— SOURCE MATERIAL —
-- Opening Marker --

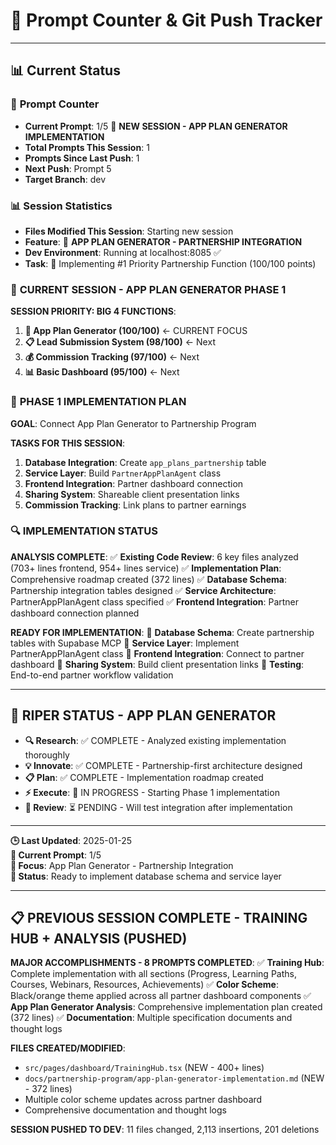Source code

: # 🔢 **Prompt Counter & Git Push Tracker**

---

## 📊 **Current Status**

### 🎯 **Prompt Counter**
- **Current Prompt**: 1/5 🎯 **NEW SESSION - APP PLAN GENERATOR IMPLEMENTATION**
- **Total Prompts This Session**: 1
- **Prompts Since Last Push**: 1
- **Next Push**: Prompt 5
- **Target Branch**: dev

### 📊 **Session Statistics**
- **Files Modified This Session**: Starting new session
- **Feature**: 🤖 **APP PLAN GENERATOR - PARTNERSHIP INTEGRATION**
- **Dev Environment**: Running at localhost:8085 ✅ 
- **Task**: 🎯 Implementing #1 Priority Partnership Function (100/100 points)

### 🤖 **CURRENT SESSION - APP PLAN GENERATOR PHASE 1**

**SESSION PRIORITY: BIG 4 FUNCTIONS**:
1. **🤖 App Plan Generator (100/100)** ← CURRENT FOCUS
2. **📋 Lead Submission System (98/100)** ← Next
3. **💰 Commission Tracking (97/100)** ← Next  
4. **📊 Basic Dashboard (95/100)** ← Next

### 🎯 **PHASE 1 IMPLEMENTATION PLAN**

**GOAL**: Connect App Plan Generator to Partnership Program

**TASKS FOR THIS SESSION**:
1. **Database Integration**: Create `app_plans_partnership` table
2. **Service Layer**: Build `PartnerAppPlanAgent` class
3. **Frontend Integration**: Partner dashboard connection
4. **Sharing System**: Shareable client presentation links
5. **Commission Tracking**: Link plans to partner earnings

### 🔍 **IMPLEMENTATION STATUS**

**ANALYSIS COMPLETE**:
✅ **Existing Code Review**: 6 key files analyzed (703+ lines frontend, 954+ lines service)
✅ **Implementation Plan**: Comprehensive roadmap created (372 lines)
✅ **Database Schema**: Partnership integration tables designed
✅ **Service Architecture**: PartnerAppPlanAgent class specified
✅ **Frontend Integration**: Partner dashboard connection planned

**READY FOR IMPLEMENTATION**:
🔄 **Database Schema**: Create partnership tables with Supabase MCP
🔄 **Service Layer**: Implement PartnerAppPlanAgent class
🔄 **Frontend Integration**: Connect to partner dashboard
🔄 **Sharing System**: Build client presentation links
🔄 **Testing**: End-to-end partner workflow validation

---

## 🎯 **RIPER STATUS - APP PLAN GENERATOR**
- **🔍 Research**: ✅ COMPLETE - Analyzed existing implementation thoroughly
- **💡 Innovate**: ✅ COMPLETE - Partnership-first architecture designed  
- **📋 Plan**: ✅ COMPLETE - Implementation roadmap created
- **⚡ Execute**: 🔄 IN PROGRESS - Starting Phase 1 implementation
- **🔎 Review**: ⏳ PENDING - Will test integration after implementation

---

**🕒 Last Updated**: 2025-01-25  
**🔢 Current Prompt**: 1/5  
**🤖 Focus**: App Plan Generator - Partnership Integration  
**📝 Status**: Ready to implement database schema and service layer

---

## 📋 **PREVIOUS SESSION COMPLETE - TRAINING HUB + ANALYSIS (PUSHED)**

**MAJOR ACCOMPLISHMENTS - 8 PROMPTS COMPLETED**:
✅ **Training Hub**: Complete implementation with all sections (Progress, Learning Paths, Courses, Webinars, Resources, Achievements)
✅ **Color Scheme**: Black/orange theme applied across all partner dashboard components
✅ **App Plan Generator Analysis**: Comprehensive implementation plan created (372 lines)
✅ **Documentation**: Multiple specification documents and thought logs

**FILES CREATED/MODIFIED**:
- `src/pages/dashboard/TrainingHub.tsx` (NEW - 400+ lines)
- `docs/partnership-program/app-plan-generator-implementation.md` (NEW - 372 lines)
- Multiple color scheme updates across partner dashboard
- Comprehensive documentation and thought logs

**SESSION PUSHED TO DEV**: 11 files changed, 2,113 insertions, 201 deletions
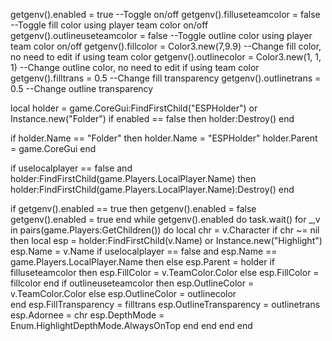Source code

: getgenv().enabled = true --Toggle on/off
getgenv().filluseteamcolor = false --Toggle fill color using player team color on/off
getgenv().outlineuseteamcolor = false --Toggle outline color using player team color on/off
getgenv().fillcolor = Color3.new(7,9.9) --Change fill color, no need to edit if using team color
getgenv().outlinecolor = Color3.new(1, 1, 1) --Change outline color, no need to edit if using team color
getgenv().filltrans = 0.5 --Change fill transparency
getgenv().outlinetrans = 0.5 --Change outline transparency
 
local holder = game.CoreGui:FindFirstChild("ESPHolder") or Instance.new("Folder")
if enabled == false then
    holder:Destroy()
end

if holder.Name == "Folder" then
    holder.Name = "ESPHolder"
    holder.Parent = game.CoreGui
end

if uselocalplayer == false and holder:FindFirstChild(game.Players.LocalPlayer.Name) then
    holder:FindFirstChild(game.Players.LocalPlayer.Name):Destroy()
end

if getgenv().enabled == true then 
    getgenv().enabled = false
    getgenv().enabled = true
end
while getgenv().enabled do
    task.wait()
    for _,v in pairs(game.Players:GetChildren()) do
        local chr = v.Character
        if chr ~= nil then
        local esp = holder:FindFirstChild(v.Name) or Instance.new("Highlight")
        esp.Name = v.Name
        if uselocalplayer == false and esp.Name == game.Players.LocalPlayer.Name then
            else
        esp.Parent = holder
        if filluseteamcolor then
            esp.FillColor = v.TeamColor.Color
        else
            esp.FillColor = fillcolor 
        end
        if outlineuseteamcolor then
            esp.OutlineColor = v.TeamColor.Color
        else
            esp.OutlineColor = outlinecolor    
        end
        esp.FillTransparency = filltrans
        esp.OutlineTransparency = outlinetrans
        esp.Adornee = chr
        esp.DepthMode = Enum.HighlightDepthMode.AlwaysOnTop
        end
        end
    end
end
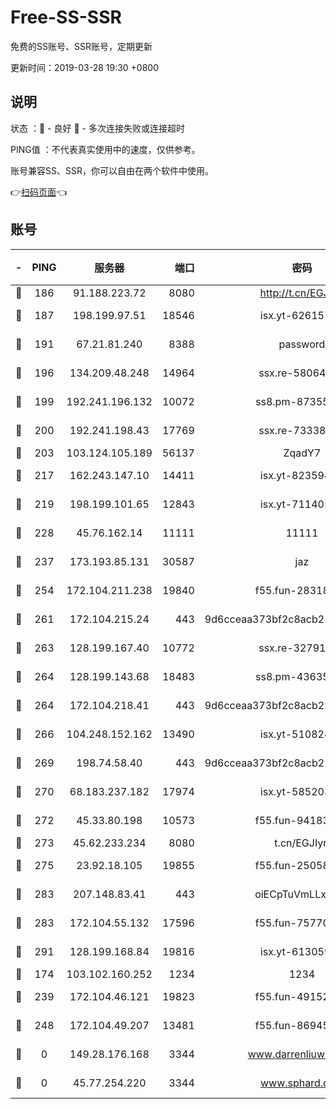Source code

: # Free-SS-SSR

免费的SS账号、SSR账号，定期更新

更新时间：2019-03-28 19:30 +0800

## 说明

状态     ：🙂 - 良好 🙁 - 多次连接失败或连接超时

PING值   ：不代表真实使用中的速度，仅供参考。

账号兼容SS、SSR，你可以自由在两个软件中使用。

👉[扫码页面](https://liesauer.github.io/Free-SS-SSR/)👈

## 账号

|-|PING|服务器|端口|密码|加密方式|区域|
|:----:|:----:|:-----:|-----:|:----:|:----:|:----:|
|🙂|186|91.188.223.72|8080|http://t.cn/EGJIyrl|rc4-md5|RU|
|🙂|187|198.199.97.51|18546|isx.yt-62615759|aes-256-cfb|US|
|🙂|191|67.21.81.240|8388|password|aes-256-cfb|US|
|🙂|196|134.209.48.248|14964|ssx.re-58064678|aes-256-cfb|US|
|🙂|199|192.241.196.132|10072|ss8.pm-87355962|aes-256-cfb|US|
|🙂|200|192.241.198.43|17769|ssx.re-73338803|aes-256-cfb|US|
|🙂|203|103.124.105.189|56137|ZqadY7|chacha20|US|
|🙂|217|162.243.147.10|14411|isx.yt-82359453|aes-256-cfb|US|
|🙂|219|198.199.101.65|12843|isx.yt-71140516|aes-256-cfb|US|
|🙂|228|45.76.162.14|11111|11111|aes-256-cfb|SG|
|🙂|237|173.193.85.131|30587|jaz|aes-256-cfb|US|
|🙂|254|172.104.211.238|19840|f55.fun-28318609|aes-256-cfb|US|
|🙂|261|172.104.215.24|443|9d6cceaa373bf2c8acb22e60b6a58be6|aes-256-cfb|US|
|🙂|263|128.199.167.40|10772|ssx.re-32791942|aes-256-cfb|SG|
|🙂|264|128.199.143.68|18483|ss8.pm-43635590|aes-256-cfb|SG|
|🙂|264|172.104.218.41|443|9d6cceaa373bf2c8acb22e60b6a58be6|aes-256-cfb|US|
|🙂|266|104.248.152.162|13490|isx.yt-51082460|aes-256-cfb|SG|
|🙂|269|198.74.58.40|443|9d6cceaa373bf2c8acb22e60b6a58be6|aes-256-cfb|US|
|🙂|270|68.183.237.182|17974|isx.yt-58520363|aes-256-cfb|SG|
|🙂|272|45.33.80.198|10573|f55.fun-94183883|aes-256-cfb|US|
|🙂|273|45.62.233.234|8080|t.cn/EGJIyrl|rc4-md5|CA|
|🙂|275|23.92.18.105|19855|f55.fun-25058446|aes-256-cfb|US|
|🙂|283|207.148.83.41|443|oiECpTuVmLLxk4Ts|aes-256-cfb|AU|
|🙂|283|172.104.55.132|17596|f55.fun-75770427|aes-256-cfb|SG|
|🙂|291|128.199.168.84|19816|isx.yt-61305982|aes-256-cfb|SG|
|🙂|174|103.102.160.252|1234|1234|rc4-md5|JP|
|🙂|239|172.104.46.121|19823|f55.fun-49152560|aes-256-cfb|SG|
|🙂|248|172.104.49.207|13481|f55.fun-86945197|aes-256-cfb|SG|
|🙁|0|149.28.176.168|3344|www.darrenliuwei.com|aes-256-cfb|AU|
|🙁|0|45.77.254.220|3344|www.sphard.com|aes-256-cfb|SG|

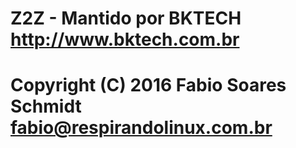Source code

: # Z2Z - Mantido por BKTECH <http://www.bktech.com.br>

# Copyright (C) 2016 Fabio Soares Schmidt <fabio@respirandolinux.com.br>
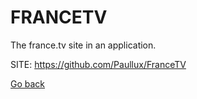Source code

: # FRANCETV
 
 The france.tv site in an application.
 
 SITE: https://github.com/Paullux/FranceTV

 [Go back](https://portable-linux-apps.github.io/apps.html)
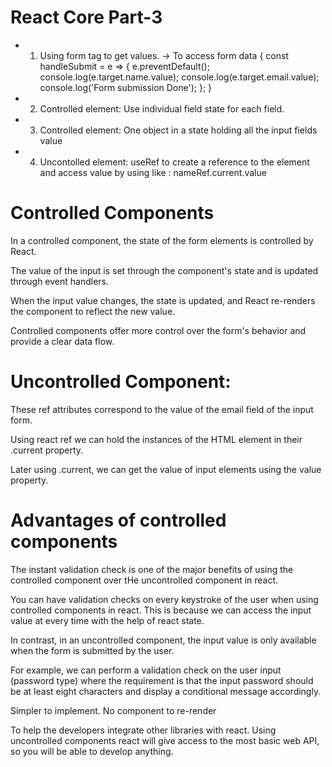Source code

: # React Core Part-3

 - 1. Using form tag to get values.
   -> To access form data {
    const handleSubmit = e => {
        e.preventDefault();
        console.log(e.target.name.value);
        console.log(e.target.email.value);
        console.log('Form submission Done');
    };
   }

 - 2. Controlled element: Use individual field state for each field.

 - 3. Controlled element: One object in a state holding all the input fields value

 - 4. Uncontolled element: useRef to create a reference to the element and  access value by using like : nameRef.current.value

# Controlled Components 

In a controlled component, the state of the form elements is controlled by React.

The value of the input is set through the component's state and is updated through event handlers.

When the input value changes, the state is updated, and React re-renders the component to reflect the new value.

Controlled components offer more control over the form's behavior and provide a clear data flow.

# Uncontrolled Component:

 These ref attributes correspond to the value of the email field of the input form.

Using react ref we can hold the instances of the HTML element in their .current property.

Later using .current, we can get the value of input elements using the
value property.


# Advantages of controlled components


The instant validation check is one of the major benefits of using the controlled
component over tHe uncontrolled component in react.

You can have validation checks on every keystroke of the user when using controlled
components in react. This is because we can access the input value at every time with the
help of react state.

In contrast, in an uncontrolled component, the input value is only available when the form
is submitted by the user.

For example, we can perform a validation check on the user input (password type) where
the requirement is that the input password should be at least eight characters and display a conditional message accordingly.

Simpler to implement.
No component to re-render

To help the developers integrate other libraries with react. Using uncontrolled
components react will give access to the most basic web API, so you will be able to
develop anything.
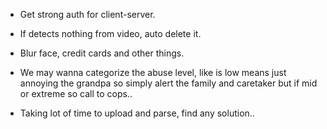 - Get strong auth for client-server.
- If detects nothing from video, auto delete it.
- Blur face, credit cards and other things.
- We may wanna categorize the abuse level, like is low means just annoying the grandpa so simply alert the family and caretaker but if mid or extreme so call to cops..



- Taking lot of time to upload and parse, find any solution..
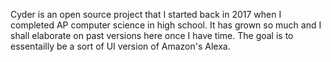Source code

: Cyder is an open source project that I started back in 2017 when I completed AP computer science in high school.
It has grown so much and I shall elaborate on past versions here once I have time.
The goal is to essentailly be a sort of UI version of Amazon's Alexa.
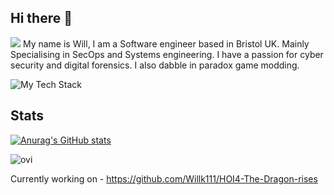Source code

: ## Hi there 👋
![](https://komarev.com/ghpvc/?Willk111)
My name is Will, I am a Software engineer based in Bristol UK. Mainly Specialising in SecOps and Systems engineering. I have a passion for cyber security and digital forensics. I also dabble in paradox game modding.

![My Tech Stack](https://github-readme-tech-stack.vercel.app/api/cards?lineCount=1&width=900&line1=Shell%2CBash%2C1e9737%3BDocker%2CDocker%2C71a0ff%3BLinux%2CLinux%2Cffffff%3BAWS%2CAWS%2Cff9951%3BOpenshift%2COpenshift%2Cff8080%3BTerraform%2CTerraform%2Ca238ff%3BPowershell%2CPowershell%2C6979ff%3B)

## Stats
[![Anurag's GitHub stats](https://github-readme-stats.vercel.app/api?username=Willk111&show_icons=true&theme=dark)](https://github.com/Willk111/github-readme-stats)

<img src="https://github-readme-stats.vercel.app/api/top-langs?username=Willk111&show_icons=true&locale=en&layout=compact&theme=chartreuse-dark" alt="ovi" />

Currently working on - https://github.com/Willk111/HOI4-The-Dragon-rises

<!--
**Willk111/Willk111** is a ✨ _special_ ✨ repository because its `README.md` (this file) appears on your GitHub profile.

Here are some ideas to get you started:

- 🔭 I’m currently working on ...
- 🌱 I’m currently learning ...
- 👯 I’m looking to collaborate on ...
- 🤔 I’m looking for help with ...
- 💬 Ask me about ...
- 📫 How to reach me: ...
- 😄 Pronouns: ...
- ⚡ Fun fact: ...
-->
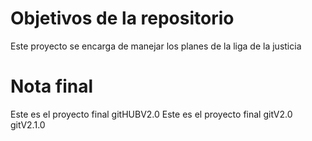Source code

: # Objetivos de la repositorio

Este proyecto se encarga de manejar los planes de la liga de la justicia

# Nota final

 Este es el proyecto final gitHUBV2.0
 Este es el proyecto final gitV2.0 gitV2.1.0

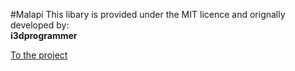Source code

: #Malapi
This libary is provided under the MIT licence and orignally developed by: <br>
<strong>i3dprogrammer</strong>

<a href="https://github.com/i3dprogrammer/myanimelistAPI-wrapper"> To the project </a>
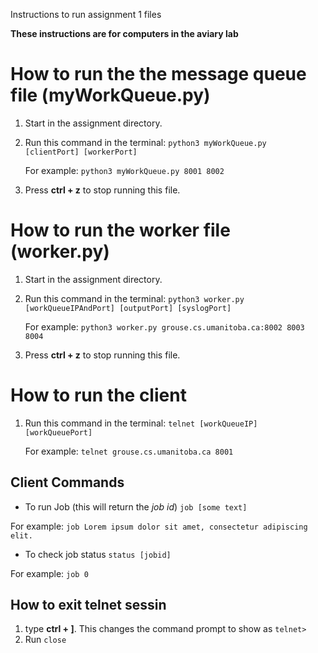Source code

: Instructions to run assignment 1 files 


**These instructions are for computers in the aviary lab**

# How to run the the message queue file (myWorkQueue.py)
1. Start in the assignment directory. 
2. Run this command in the terminal: 
	`python3 myWorkQueue.py  [clientPort] [workerPort]`


	For example: `python3 myWorkQueue.py 8001 8002`
3. Press **ctrl + z** to stop running this file.  

# How to run the worker file (worker.py)
1. Start in the assignment directory. 
2. Run this command in the terminal: 
	`python3 worker.py [workQueueIPAndPort] [outputPort] [syslogPort]`


	For example: `python3 worker.py grouse.cs.umanitoba.ca:8002 8003 8004`
3. Press **ctrl + z** to stop running this file.  

# How to run the client
1. Run this command in the terminal: 
	`telnet [workQueueIP] [workQueuePort]`


	For example: `telnet grouse.cs.umanitoba.ca 8001`

## Client Commands 

- To run Job (this will return the *job id*)
`job [some text]` 


For example: `job Lorem ipsum dolor sit amet, consectetur adipiscing elit.`

- To check job status
`status [jobid]`


For example: `job 0`

## How to exit telnet sessin
1. type **ctrl + ]**. This changes the command prompt to show as `telnet>`
2. Run `close`
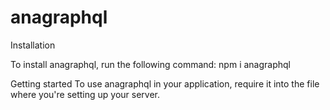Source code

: # anagraphql

Installation

To install anagraphql, run the following command:
npm i anagraphql

Getting started
To use anagraphql in your application, require it into the file where you're setting up your server. 
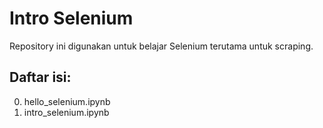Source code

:# Intro Selenium
Repository ini digunakan untuk belajar Selenium terutama untuk scraping.

## Daftar isi:
0. hello_selenium.ipynb
1. intro_selenium.ipynb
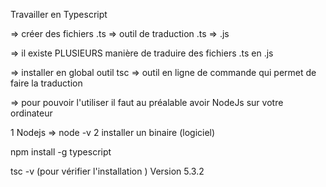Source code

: Travailler en Typescript 

=> créer des fichiers .ts 
=> outil de traduction .ts => .js 

=> il existe PLUSIEURS manière de traduire des fichiers .ts en .js 

=> installer en global outil tsc 
=> outil en ligne de commande qui permet de faire la traduction 

=> pour pouvoir l'utiliser il faut au préalable avoir NodeJs sur votre ordinateur 

1 Nodejs => node -v 
2 installer un binaire (logiciel)

npm install -g typescript

tsc -v (pour vérifier l'installation )
Version 5.3.2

-- Closing Marker --

— PROBLEM TO WORK ON —
From the data above, return exactly the lines from the one with "<strong>i3dprogrammer</strong>" up to and including the one with "To install anagraphql, run". Pictures do not go in the copy.

— RESULT BELOW —
<strong>i3dprogrammer</strong>

<a href="https://github.com/i3dprogrammer/myanimelistAPI-wrapper"> To the project </a>
Source code

: Instructions to run assignment 1 files 


**These instructions are for computers in the aviary lab**

# How to run the the message queue file (myWorkQueue.py)
1. Start in the assignment directory. 
2. Run this command in the terminal: 
	`python3 myWorkQueue.py  [clientPort] [workerPort]`


	For example: `python3 myWorkQueue.py 8001 8002`
3. Press **ctrl + z** to stop running this file.  

# How to run the worker file (worker.py)
1. Start in the assignment directory. 
2. Run this command in the terminal: 
	`python3 worker.py [workQueueIPAndPort] [outputPort] [syslogPort]`


	For example: `python3 worker.py grouse.cs.umanitoba.ca:8002 8003 8004`
3. Press **ctrl + z** to stop running this file.  

# How to run the client
1. Run this command in the terminal: 
	`telnet [workQueueIP] [workQueuePort]`


	For example: `telnet grouse.cs.umanitoba.ca 8001`

## Client Commands 

- To run Job (this will return the *job id*)
`job [some text]` 


For example: `job Lorem ipsum dolor sit amet, consectetur adipiscing elit.`

- To check job status
`status [jobid]`


For example: `job 0`

## How to exit telnet sessin
1. type **ctrl + ]**. This changes the command prompt to show as `telnet>`
2. Run `close`
Source code

: # anagraphql

Installation

To install anagraphql, run the following command:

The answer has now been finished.